▶ Assigned task
Every entry that follows should be output exactly, and every image in it left out.

▶ Extracted material
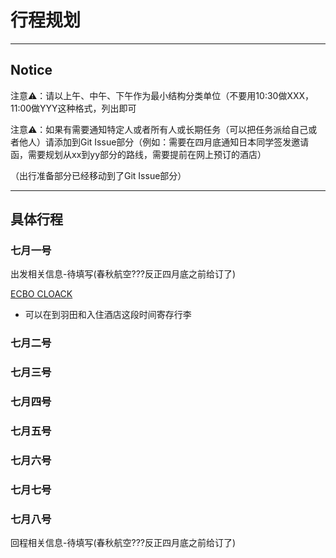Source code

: # 行程规划

---

## Notice 

注意⚠️：请以上午、中午、下午作为最小结构分类单位（不要用10:30做XXX，11:00做YYY这种格式，列出即可

注意⚠️：如果有需要通知特定人或者所有人或长期任务（可以把任务派给自己或者他人）请添加到Git Issue部分（例如：需要在四月底通知日本同学签发邀请函，需要规划从xx到yy部分的路线，需要提前在网上预订的酒店）

（出行准备部分已经移动到了Git Issue部分）

---

## 具体行程


### 七月一号

出发相关信息-待填写(春秋航空???反正四月底之前给订了)

[ECBO CLOACK](https://cloak.ecbo.io/en)

* 可以在到羽田和入住酒店这段时间寄存行李

### 七月二号



### 七月三号



### 七月四号



### 七月五号



### 七月六号



### 七月七号



### 七月八号

回程相关信息-待填写(春秋航空???反正四月底之前给订了)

▶ Expected output
Source code

: # 行程规划

---

## Notice 

注意⚠️：请以上午、中午、下午作为最小结构分类单位（不要用10:30做XXX，11:00做YYY这种格式，列出即可

注意⚠️：如果有需要通知特定人或者所有人或长期任务（可以把任务派给自己或者他人）请添加到Git Issue部分（例如：需要在四月底通知日本同学签发邀请函，需要规划从xx到yy部分的路线，需要提前在网上预订的酒店）

（出行准备部分已经移动到了Git Issue部分）

---

## 具体行程


### 七月一号

出发相关信息-待填写(春秋航空???反正四月底之前给订了)

[ECBO CLOACK](https://cloak.ecbo.io/en)

* 可以在到羽田和入住酒店这段时间寄存行李

### 七月二号



### 七月三号



### 七月四号



### 七月五号



### 七月六号



### 七月七号



### 七月八号

回程相关信息-待填写(春秋航空???反正四月底之前给订了)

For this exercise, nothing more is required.